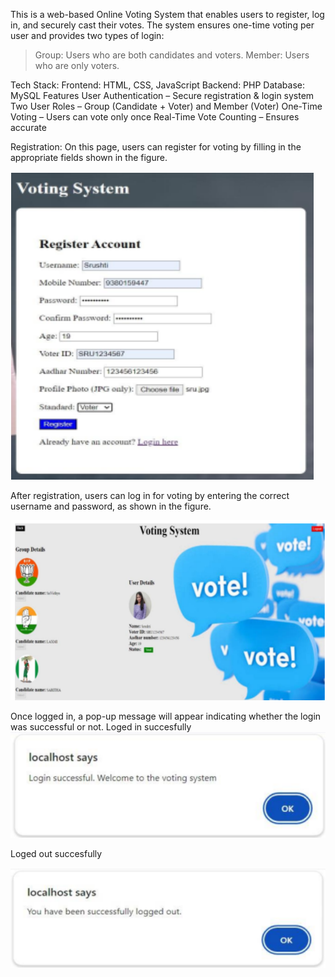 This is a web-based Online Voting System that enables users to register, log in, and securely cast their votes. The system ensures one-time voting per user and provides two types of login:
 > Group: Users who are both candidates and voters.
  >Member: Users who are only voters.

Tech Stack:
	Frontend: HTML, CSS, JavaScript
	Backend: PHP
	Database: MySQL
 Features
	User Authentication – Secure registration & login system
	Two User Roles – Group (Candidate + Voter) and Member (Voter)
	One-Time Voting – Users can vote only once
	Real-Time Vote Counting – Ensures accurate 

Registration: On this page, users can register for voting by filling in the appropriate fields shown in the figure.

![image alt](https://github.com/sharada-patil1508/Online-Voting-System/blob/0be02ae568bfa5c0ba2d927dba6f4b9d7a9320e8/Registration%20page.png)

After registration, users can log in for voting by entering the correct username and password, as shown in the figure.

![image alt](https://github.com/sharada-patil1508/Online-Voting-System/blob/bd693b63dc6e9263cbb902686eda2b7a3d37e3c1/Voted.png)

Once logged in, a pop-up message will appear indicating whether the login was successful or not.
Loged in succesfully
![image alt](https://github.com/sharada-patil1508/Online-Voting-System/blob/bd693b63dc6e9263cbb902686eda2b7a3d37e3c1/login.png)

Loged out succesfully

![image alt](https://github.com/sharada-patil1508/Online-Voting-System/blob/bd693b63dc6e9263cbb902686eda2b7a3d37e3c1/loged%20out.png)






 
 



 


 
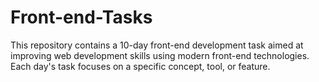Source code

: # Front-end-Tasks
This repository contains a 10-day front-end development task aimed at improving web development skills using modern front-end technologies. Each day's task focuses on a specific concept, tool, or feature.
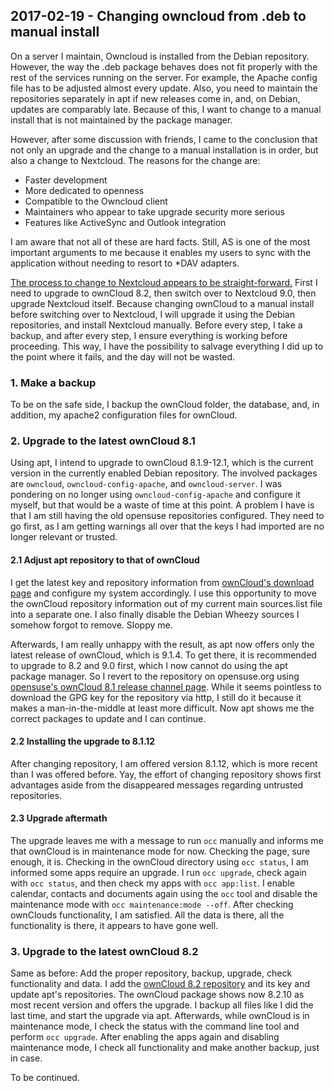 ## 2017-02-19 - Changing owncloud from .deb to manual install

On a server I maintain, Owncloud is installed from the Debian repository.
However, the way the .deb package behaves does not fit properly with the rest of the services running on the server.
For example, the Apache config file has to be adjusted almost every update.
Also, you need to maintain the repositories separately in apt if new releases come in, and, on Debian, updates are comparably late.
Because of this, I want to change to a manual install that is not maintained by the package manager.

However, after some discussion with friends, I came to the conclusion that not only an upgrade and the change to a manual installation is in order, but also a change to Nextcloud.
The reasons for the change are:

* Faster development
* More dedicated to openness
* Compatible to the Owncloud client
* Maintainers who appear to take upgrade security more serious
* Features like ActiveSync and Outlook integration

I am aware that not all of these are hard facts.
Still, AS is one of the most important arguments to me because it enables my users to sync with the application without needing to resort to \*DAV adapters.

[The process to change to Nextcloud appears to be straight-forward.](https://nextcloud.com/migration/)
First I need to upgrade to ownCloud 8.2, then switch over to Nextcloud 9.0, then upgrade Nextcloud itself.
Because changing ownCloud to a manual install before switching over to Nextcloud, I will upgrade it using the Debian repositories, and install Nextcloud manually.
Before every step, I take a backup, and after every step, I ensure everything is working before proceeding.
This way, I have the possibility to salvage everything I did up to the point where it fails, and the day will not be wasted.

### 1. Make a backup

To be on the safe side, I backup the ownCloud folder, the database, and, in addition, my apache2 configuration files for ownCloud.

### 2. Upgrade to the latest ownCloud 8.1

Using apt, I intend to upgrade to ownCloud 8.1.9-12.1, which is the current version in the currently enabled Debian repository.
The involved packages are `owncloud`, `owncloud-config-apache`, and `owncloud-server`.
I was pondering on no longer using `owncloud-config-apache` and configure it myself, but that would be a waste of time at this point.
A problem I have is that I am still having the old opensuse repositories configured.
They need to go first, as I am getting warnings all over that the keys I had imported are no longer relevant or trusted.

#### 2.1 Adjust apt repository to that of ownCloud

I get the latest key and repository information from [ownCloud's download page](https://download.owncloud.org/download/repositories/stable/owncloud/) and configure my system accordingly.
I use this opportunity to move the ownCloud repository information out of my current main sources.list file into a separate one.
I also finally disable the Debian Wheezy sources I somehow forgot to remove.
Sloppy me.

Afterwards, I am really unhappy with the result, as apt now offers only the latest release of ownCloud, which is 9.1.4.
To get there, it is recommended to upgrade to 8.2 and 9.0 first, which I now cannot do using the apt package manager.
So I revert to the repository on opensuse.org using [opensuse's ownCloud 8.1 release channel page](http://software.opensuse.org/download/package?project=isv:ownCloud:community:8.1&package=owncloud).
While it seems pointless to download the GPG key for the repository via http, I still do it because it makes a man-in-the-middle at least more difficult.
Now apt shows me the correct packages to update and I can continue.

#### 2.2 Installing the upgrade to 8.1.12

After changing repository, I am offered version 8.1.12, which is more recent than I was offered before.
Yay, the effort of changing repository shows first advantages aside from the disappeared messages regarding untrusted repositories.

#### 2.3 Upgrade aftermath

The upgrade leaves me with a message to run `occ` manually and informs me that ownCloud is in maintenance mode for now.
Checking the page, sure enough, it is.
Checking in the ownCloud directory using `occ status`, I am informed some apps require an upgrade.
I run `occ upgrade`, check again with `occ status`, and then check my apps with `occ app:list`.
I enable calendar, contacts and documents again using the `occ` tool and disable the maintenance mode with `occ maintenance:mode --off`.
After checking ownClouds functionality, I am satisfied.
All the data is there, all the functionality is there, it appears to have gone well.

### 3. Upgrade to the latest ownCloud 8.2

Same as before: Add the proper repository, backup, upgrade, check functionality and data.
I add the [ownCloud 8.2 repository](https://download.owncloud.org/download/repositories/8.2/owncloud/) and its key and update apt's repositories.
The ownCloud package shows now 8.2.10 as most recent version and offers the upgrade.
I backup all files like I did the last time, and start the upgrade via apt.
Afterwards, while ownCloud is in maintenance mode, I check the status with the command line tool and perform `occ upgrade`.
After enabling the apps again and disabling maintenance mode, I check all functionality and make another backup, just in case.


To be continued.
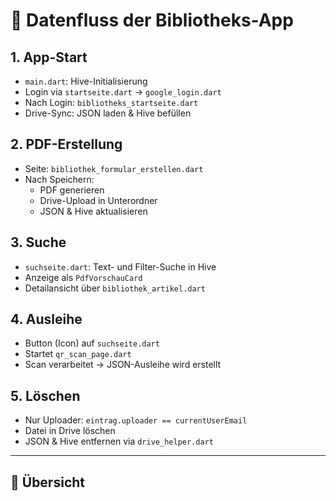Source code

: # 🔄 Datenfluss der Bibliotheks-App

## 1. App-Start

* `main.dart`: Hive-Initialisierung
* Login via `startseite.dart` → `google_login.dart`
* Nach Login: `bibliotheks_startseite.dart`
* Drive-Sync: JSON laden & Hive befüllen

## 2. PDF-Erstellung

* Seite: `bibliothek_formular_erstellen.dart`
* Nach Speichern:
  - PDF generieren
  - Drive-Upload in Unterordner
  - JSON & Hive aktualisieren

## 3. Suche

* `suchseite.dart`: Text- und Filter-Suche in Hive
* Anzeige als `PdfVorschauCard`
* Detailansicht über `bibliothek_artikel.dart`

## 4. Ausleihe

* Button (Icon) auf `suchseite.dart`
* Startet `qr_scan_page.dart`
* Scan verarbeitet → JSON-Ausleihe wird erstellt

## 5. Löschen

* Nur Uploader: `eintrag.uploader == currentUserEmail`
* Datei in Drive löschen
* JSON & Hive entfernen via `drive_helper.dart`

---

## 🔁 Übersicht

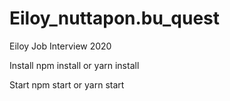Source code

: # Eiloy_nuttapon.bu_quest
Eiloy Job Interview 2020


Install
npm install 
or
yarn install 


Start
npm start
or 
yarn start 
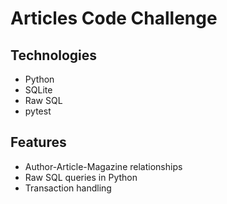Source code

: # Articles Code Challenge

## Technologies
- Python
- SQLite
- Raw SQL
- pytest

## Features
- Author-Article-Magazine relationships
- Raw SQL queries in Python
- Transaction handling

YOUR TASK. The response must repeat all the lines above exactly and include no pictures.

PROBLEM SOLUTION.
 This is a web-based Online Voting System that enables users to register, log in, and securely cast their votes. The system ensures one-time voting per user and provides two types of login:
 > Group: Users who are both candidates and voters.
  >Member: Users who are only voters.

Tech Stack:
	Frontend: HTML, CSS, JavaScript
	Backend: PHP
	Database: MySQL
 Features
	User Authentication – Secure registration & login system
	Two User Roles – Group (Candidate + Voter) and Member (Voter)
	One-Time Voting – Users can vote only once
	Real-Time Vote Counting – Ensures accurate 

Registration: On this page, users can register for voting by filling in the appropriate fields shown in the figure.

![image alt](https://github.com/sharada-patil1508/Online-Voting-System/blob/0be02ae568bfa5c0ba2d927dba6f4b9d7a9320e8/Registration%20page.png)

After registration, users can log in for voting by entering the correct username and password, as shown in the figure.

![image alt](https://github.com/sharada-patil1508/Online-Voting-System/blob/bd693b63dc6e9263cbb902686eda2b7a3d37e3c1/Voted.png)

Once logged in, a pop-up message will appear indicating whether the login was successful or not.
Loged in succesfully
![image alt](https://github.com/sharada-patil1508/Online-Voting-System/blob/bd693b63dc6e9263cbb902686eda2b7a3d37e3c1/login.png)

Loged out succesfully

![image alt](https://github.com/sharada-patil1508/Online-Voting-System/blob/bd693b63dc6e9263cbb902686eda2b7a3d37e3c1/loged%20out.png)






 
 



 


 
Source code

: # Front-end-Tasks
This repository contains a 10-day front-end development task aimed at improving web development skills using modern front-end technologies. Each day's task focuses on a specific concept, tool, or feature.
 ## 2017-02-19 - Changing owncloud from .deb to manual install

On a server I maintain, Owncloud is installed from the Debian repository.
However, the way the .deb package behaves does not fit properly with the rest of the services running on the server.
For example, the Apache config file has to be adjusted almost every update.
Also, you need to maintain the repositories separately in apt if new releases come in, and, on Debian, updates are comparably late.
Because of this, I want to change to a manual install that is not maintained by the package manager.

However, after some discussion with friends, I came to the conclusion that not only an upgrade and the change to a manual installation is in order, but also a change to Nextcloud.
The reasons for the change are:

* Faster development
* More dedicated to openness
* Compatible to the Owncloud client
* Maintainers who appear to take upgrade security more serious
* Features like ActiveSync and Outlook integration

I am aware that not all of these are hard facts.
Still, AS is one of the most important arguments to me because it enables my users to sync with the application without needing to resort to \*DAV adapters.

[The process to change to Nextcloud appears to be straight-forward.](https://nextcloud.com/migration/)
First I need to upgrade to ownCloud 8.2, then switch over to Nextcloud 9.0, then upgrade Nextcloud itself.
Because changing ownCloud to a manual install before switching over to Nextcloud, I will upgrade it using the Debian repositories, and install Nextcloud manually.
Before every step, I take a backup, and after every step, I ensure everything is working before proceeding.
This way, I have the possibility to salvage everything I did up to the point where it fails, and the day will not be wasted.

### 1. Make a backup

To be on the safe side, I backup the ownCloud folder, the database, and, in addition, my apache2 configuration files for ownCloud.

### 2. Upgrade to the latest ownCloud 8.1

Using apt, I intend to upgrade to ownCloud 8.1.9-12.1, which is the current version in the currently enabled Debian repository.
The involved packages are `owncloud`, `owncloud-config-apache`, and `owncloud-server`.
I was pondering on no longer using `owncloud-config-apache` and configure it myself, but that would be a waste of time at this point.
A problem I have is that I am still having the old opensuse repositories configured.
They need to go first, as I am getting warnings all over that the keys I had imported are no longer relevant or trusted.

#### 2.1 Adjust apt repository to that of ownCloud

I get the latest key and repository information from [ownCloud's download page](https://download.owncloud.org/download/repositories/stable/owncloud/) and configure my system accordingly.
I use this opportunity to move the ownCloud repository information out of my current main sources.list file into a separate one.
I also finally disable the Debian Wheezy sources I somehow forgot to remove.
Sloppy me.

Afterwards, I am really unhappy with the result, as apt now offers only the latest release of ownCloud, which is 9.1.4.
To get there, it is recommended to upgrade to 8.2 and 9.0 first, which I now cannot do using the apt package manager.
So I revert to the repository on opensuse.org using [opensuse's ownCloud 8.1 release channel page](http://software.opensuse.org/download/package?project=isv:ownCloud:community:8.1&package=owncloud).
While it seems pointless to download the GPG key for the repository via http, I still do it because it makes a man-in-the-middle at least more difficult.
Now apt shows me the correct packages to update and I can continue.

#### 2.2 Installing the upgrade to 8.1.12

After changing repository, I am offered version 8.1.12, which is more recent than I was offered before.
Yay, the effort of changing repository shows first advantages aside from the disappeared messages regarding untrusted repositories.

#### 2.3 Upgrade aftermath

The upgrade leaves me with a message to run `occ` manually and informs me that ownCloud is in maintenance mode for now.
Checking the page, sure enough, it is.
Checking in the ownCloud directory using `occ status`, I am informed some apps require an upgrade.
I run `occ upgrade`, check again with `occ status`, and then check my apps with `occ app:list`.
I enable calendar, contacts and documents again using the `occ` tool and disable the maintenance mode with `occ maintenance:mode --off`.
After checking ownClouds functionality, I am satisfied.
All the data is there, all the functionality is there, it appears to have gone well.

### 3. Upgrade to the latest ownCloud 8.2

Same as before: Add the proper repository, backup, upgrade, check functionality and data.
I add the [ownCloud 8.2 repository](https://download.owncloud.org/download/repositories/8.2/owncloud/) and its key and update apt's repositories.
The ownCloud package shows now 8.2.10 as most recent version and offers the upgrade.
I backup all files like I did the last time, and start the upgrade via apt.
Afterwards, while ownCloud is in maintenance mode, I check the status with the command line tool and perform `occ upgrade`.
After enabling the apps again and disabling maintenance mode, I check all functionality and make another backup, just in case.


To be continued.
Source code

: # 🔄 Datenfluss der Bibliotheks-App

## 1. App-Start

* `main.dart`: Hive-Initialisierung
* Login via `startseite.dart` → `google_login.dart`
* Nach Login: `bibliotheks_startseite.dart`
* Drive-Sync: JSON laden & Hive befüllen

## 2. PDF-Erstellung

* Seite: `bibliothek_formular_erstellen.dart`
* Nach Speichern:
  - PDF generieren
  - Drive-Upload in Unterordner
  - JSON & Hive aktualisieren

## 3. Suche

* `suchseite.dart`: Text- und Filter-Suche in Hive
* Anzeige als `PdfVorschauCard`
* Detailansicht über `bibliothek_artikel.dart`

## 4. Ausleihe

* Button (Icon) auf `suchseite.dart`
* Startet `qr_scan_page.dart`
* Scan verarbeitet → JSON-Ausleihe wird erstellt

## 5. Löschen

* Nur Uploader: `eintrag.uploader == currentUserEmail`
* Datei in Drive löschen
* JSON & Hive entfernen via `drive_helper.dart`

---

## 🔁 Übersicht

Source code

: # Eiloy_nuttapon.bu_quest
Eiloy Job Interview 2020


Install
npm install 
or
yarn install 


Start
npm start
or 
yarn start 
Source code

: # Articles Code Challenge

## Technologies
- Python
- SQLite
- Raw SQL
- pytest

## Features
- Author-Article-Magazine relationships
- Raw SQL queries in Python
- Transaction handling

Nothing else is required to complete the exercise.